__Instructions for the task__:
Nothing but the records, transcribed verbatim and stripped of images, should appear in the answer.

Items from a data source

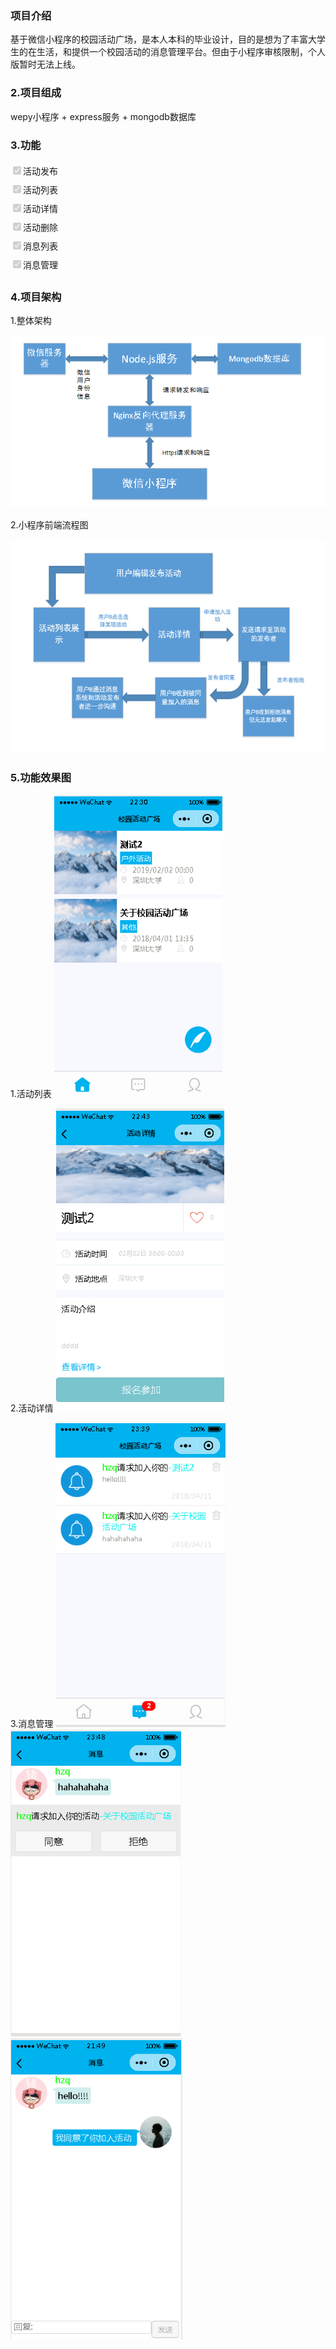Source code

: ### 项目介绍
基于微信小程序的校园活动广场，是本人本科的毕业设计，目的是想为了丰富大学生的在生活，和提供一个校园活动的消息管理平台。但由于小程序审核限制，个人版暂时无法上线。
### 2.项目组成
wepy小程序 + express服务 + mongodb数据库

### 3.功能
<input type="checkbox" disabled checked="checked" style="line-height:30px;"/><span style="line-height:30px;vertical-aligin:top">活动发布</span>  
<input type="checkbox" disabled checked="checked" style="line-height:30px;"/><span style="line-height:30px;vertical-aligin:top">活动列表</span>  
<input type="checkbox" disabled checked="checked" style="line-height:30px;"/><span style="line-height:30px;vertical-aligin:top">活动详情</span>  
<input type="checkbox" disabled checked="checked" style="line-height:30px;"/><span style="line-height:30px;vertical-aligin:top">活动删除</span>  
<input type="checkbox" disabled checked="checked" style="line-height:30px;"/><span style="line-height:30px;vertical-aligin:top">消息列表</span>  
<input type="checkbox" disabled checked="checked" style="line-height:30px;"/><span style="line-height:30px;vertical-aligin:top">消息管理</span>

### 4.项目架构
1.整体架构

![](./images/c.png)  

2.小程序前端流程图  

![](./images/a.png)

### 5.功能效果图
1.活动列表
![](./images/活动列表.png)

2.活动详情
![](./images/活动详情.png)

3.消息管理
![](./images/消息管理.png)  
![](./images/消息管理1.png)
![](./images/消息管理2.png)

__Result__:
Source code

: ### 项目介绍
基于微信小程序的校园活动广场，是本人本科的毕业设计，目的是想为了丰富大学生的在生活，和提供一个校园活动的消息管理平台。但由于小程序审核限制，个人版暂时无法上线。
### 2.项目组成
wepy小程序 + express服务 + mongodb数据库

### 3.功能
<input type="checkbox" disabled checked="checked" style="line-height:30px;"/><span style="line-height:30px;vertical-aligin:top">活动发布</span>  
<input type="checkbox" disabled checked="checked" style="line-height:30px;"/><span style="line-height:30px;vertical-aligin:top">活动列表</span>  
<input type="checkbox" disabled checked="checked" style="line-height:30px;"/><span style="line-height:30px;vertical-aligin:top">活动详情</span>  
<input type="checkbox" disabled checked="checked" style="line-height:30px;"/><span style="line-height:30px;vertical-aligin:top">活动删除</span>  
<input type="checkbox" disabled checked="checked" style="line-height:30px;"/><span style="line-height:30px;vertical-aligin:top">消息列表</span>  
<input type="checkbox" disabled checked="checked" style="line-height:30px;"/><span style="line-height:30px;vertical-aligin:top">消息管理</span>

### 4.项目架构
1.整体架构

![](./images/c.png)  

2.小程序前端流程图  

![](./images/a.png)

### 5.功能效果图
1.活动列表
![](./images/活动列表.png)

2.活动详情
![](./images/活动详情.png)

3.消息管理
![](./images/消息管理.png)  
![](./images/消息管理1.png)
![](./images/消息管理2.png)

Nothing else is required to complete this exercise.